When you hear the name Mahalia Jackson, it’s likely that fried chicken is not the first thing that comes to mind. Born on October 26, 1911 in New Orleans, Jackson is well-known for her powerful voice that amplified the gospel scene and her involvement in the civil rights movement. Mahalia’s love for music began at the young age of 4 years old in the Mount Moriah Baptist Church where she began singing professionally. Although she was raised in a more conservative congregation she was heavily influenced by the secular sounds of artists like Bessie Smith and Ma Rainey.
Mahalia’s love of food was always prevalent and anyone close to her knew that she put faith and love into her food. Inspired by the success of the Kentucky Fried Chicken franchises, Dr. Benjamin Hooks and his brother Henry and State representative A.W. Willis Jr. in Memphis tried to implement the same formula to their own chain of restaurants. As a huge supporter of Black businesses and an avid chef with her own recipe for fried chicken, Jackson agreed to being affiliated.
Opening for the first time in 1968, these restaurants were owned and worked solely by blacks. Reconstructing kitchen work from personal pleasure to a way to entertain and better the communities they served, this endeavor was an important landmark in entrepreneurship in the black communities.

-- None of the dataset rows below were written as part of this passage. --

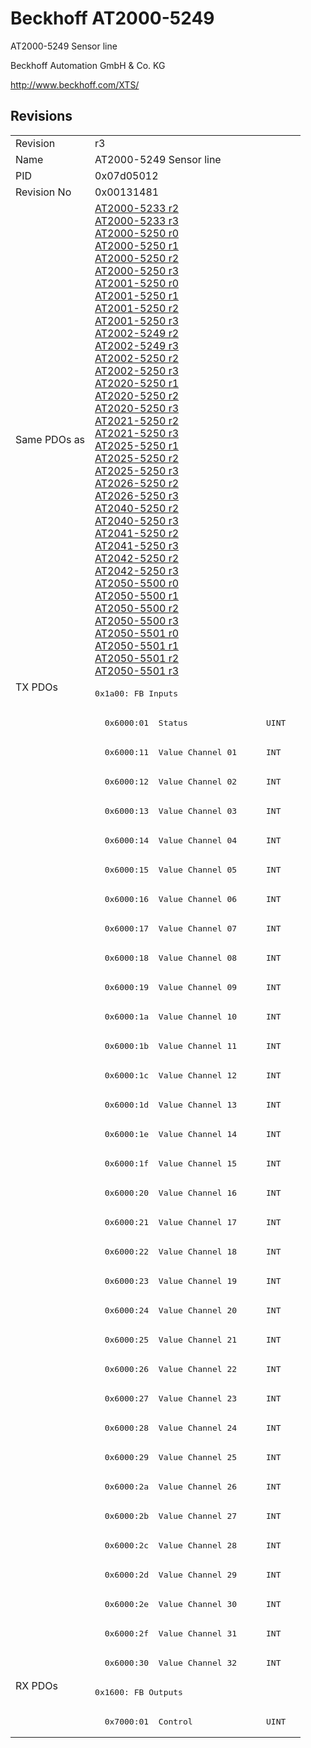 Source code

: # Beckhoff AT2000-5249

AT2000-5249 Sensor line

Beckhoff Automation GmbH & Co. KG

http://www.beckhoff.com/XTS/

## Revisions
<table>
<tr >
<td>Revision</td>
<td>r3</td>
</tr>
<tr >
<td>Name</td>
<td>AT2000-5249 Sensor line</td>
</tr>
<tr >
<td>PID</td>
<td>0x07d05012</td>
</tr>
<tr >
<td>Revision No</td>
<td>0x00131481</td>
</tr>
<tr >
<td>Same PDOs as</td>
<td><a href="AT2000-5233">AT2000-5233 r2</a><br/><a href="AT2000-5233">AT2000-5233 r3</a><br/><a href="AT2000-5250">AT2000-5250 r0</a><br/><a href="AT2000-5250">AT2000-5250 r1</a><br/><a href="AT2000-5250">AT2000-5250 r2</a><br/><a href="AT2000-5250">AT2000-5250 r3</a><br/><a href="AT2001-5250">AT2001-5250 r0</a><br/><a href="AT2001-5250">AT2001-5250 r1</a><br/><a href="AT2001-5250">AT2001-5250 r2</a><br/><a href="AT2001-5250">AT2001-5250 r3</a><br/><a href="AT2002-5249">AT2002-5249 r2</a><br/><a href="AT2002-5249">AT2002-5249 r3</a><br/><a href="AT2002-5250">AT2002-5250 r2</a><br/><a href="AT2002-5250">AT2002-5250 r3</a><br/><a href="AT2020-5250">AT2020-5250 r1</a><br/><a href="AT2020-5250">AT2020-5250 r2</a><br/><a href="AT2020-5250">AT2020-5250 r3</a><br/><a href="AT2021-5250">AT2021-5250 r2</a><br/><a href="AT2021-5250">AT2021-5250 r3</a><br/><a href="AT2025-5250">AT2025-5250 r1</a><br/><a href="AT2025-5250">AT2025-5250 r2</a><br/><a href="AT2025-5250">AT2025-5250 r3</a><br/><a href="AT2026-5250">AT2026-5250 r2</a><br/><a href="AT2026-5250">AT2026-5250 r3</a><br/><a href="AT2040-5250">AT2040-5250 r2</a><br/><a href="AT2040-5250">AT2040-5250 r3</a><br/><a href="AT2041-5250">AT2041-5250 r2</a><br/><a href="AT2041-5250">AT2041-5250 r3</a><br/><a href="AT2042-5250">AT2042-5250 r2</a><br/><a href="AT2042-5250">AT2042-5250 r3</a><br/><a href="AT2050-5500">AT2050-5500 r0</a><br/><a href="AT2050-5500">AT2050-5500 r1</a><br/><a href="AT2050-5500">AT2050-5500 r2</a><br/><a href="AT2050-5500">AT2050-5500 r3</a><br/><a href="AT2050-5501">AT2050-5501 r0</a><br/><a href="AT2050-5501">AT2050-5501 r1</a><br/><a href="AT2050-5501">AT2050-5501 r2</a><br/><a href="AT2050-5501">AT2050-5501 r3</a></td>
</tr>
<tr class="txpdo pdosection">
<td rowspan=34 valign=top>TX PDOs</td>
<td><pre>0x1a00: FB Inputs</pre></td>
<td></td>
</tr>
<tr class="txpdo">
<td><pre>  0x6000:01  Status                UINT</pre></td>
</tr>
<tr class="txpdo">
<td><pre>  0x6000:11  Value Channel 01      INT</pre></td>
</tr>
<tr class="txpdo">
<td><pre>  0x6000:12  Value Channel 02      INT</pre></td>
</tr>
<tr class="txpdo">
<td><pre>  0x6000:13  Value Channel 03      INT</pre></td>
</tr>
<tr class="txpdo">
<td><pre>  0x6000:14  Value Channel 04      INT</pre></td>
</tr>
<tr class="txpdo">
<td><pre>  0x6000:15  Value Channel 05      INT</pre></td>
</tr>
<tr class="txpdo">
<td><pre>  0x6000:16  Value Channel 06      INT</pre></td>
</tr>
<tr class="txpdo">
<td><pre>  0x6000:17  Value Channel 07      INT</pre></td>
</tr>
<tr class="txpdo">
<td><pre>  0x6000:18  Value Channel 08      INT</pre></td>
</tr>
<tr class="txpdo">
<td><pre>  0x6000:19  Value Channel 09      INT</pre></td>
</tr>
<tr class="txpdo">
<td><pre>  0x6000:1a  Value Channel 10      INT</pre></td>
</tr>
<tr class="txpdo">
<td><pre>  0x6000:1b  Value Channel 11      INT</pre></td>
</tr>
<tr class="txpdo">
<td><pre>  0x6000:1c  Value Channel 12      INT</pre></td>
</tr>
<tr class="txpdo">
<td><pre>  0x6000:1d  Value Channel 13      INT</pre></td>
</tr>
<tr class="txpdo">
<td><pre>  0x6000:1e  Value Channel 14      INT</pre></td>
</tr>
<tr class="txpdo">
<td><pre>  0x6000:1f  Value Channel 15      INT</pre></td>
</tr>
<tr class="txpdo">
<td><pre>  0x6000:20  Value Channel 16      INT</pre></td>
</tr>
<tr class="txpdo">
<td><pre>  0x6000:21  Value Channel 17      INT</pre></td>
</tr>
<tr class="txpdo">
<td><pre>  0x6000:22  Value Channel 18      INT</pre></td>
</tr>
<tr class="txpdo">
<td><pre>  0x6000:23  Value Channel 19      INT</pre></td>
</tr>
<tr class="txpdo">
<td><pre>  0x6000:24  Value Channel 20      INT</pre></td>
</tr>
<tr class="txpdo">
<td><pre>  0x6000:25  Value Channel 21      INT</pre></td>
</tr>
<tr class="txpdo">
<td><pre>  0x6000:26  Value Channel 22      INT</pre></td>
</tr>
<tr class="txpdo">
<td><pre>  0x6000:27  Value Channel 23      INT</pre></td>
</tr>
<tr class="txpdo">
<td><pre>  0x6000:28  Value Channel 24      INT</pre></td>
</tr>
<tr class="txpdo">
<td><pre>  0x6000:29  Value Channel 25      INT</pre></td>
</tr>
<tr class="txpdo">
<td><pre>  0x6000:2a  Value Channel 26      INT</pre></td>
</tr>
<tr class="txpdo">
<td><pre>  0x6000:2b  Value Channel 27      INT</pre></td>
</tr>
<tr class="txpdo">
<td><pre>  0x6000:2c  Value Channel 28      INT</pre></td>
</tr>
<tr class="txpdo">
<td><pre>  0x6000:2d  Value Channel 29      INT</pre></td>
</tr>
<tr class="txpdo">
<td><pre>  0x6000:2e  Value Channel 30      INT</pre></td>
</tr>
<tr class="txpdo">
<td><pre>  0x6000:2f  Value Channel 31      INT</pre></td>
</tr>
<tr class="txpdo">
<td><pre>  0x6000:30  Value Channel 32      INT</pre></td>
</tr>
<tr class="rxpdo pdosection">
<td rowspan=2 valign=top>RX PDOs</td>
<td><pre>0x1600: FB Outputs</pre></td>
<td></td>
</tr>
<tr class="rxpdo">
<td><pre>  0x7000:01  Control               UINT</pre></td>
</tr>
</table>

The menu included traditional fried chicken and catfish along with snacks and sides. In addition, they sold a soul bowl consisting of rice, chicken giblets, and gravy. By the early ’70s, there were around 5 locations in her adopted hometown of Chicago.
In an attempt to create more economically independent black businesses and build better opportunities, workers were offered healthcare, life insurance, and paid vacations. This was not merely a business opportunity as it established economic independence. Although the idea behind the franchises was viable, it was short-lived, as the last restaurant closed in 2008 in Nashville, Tennessee.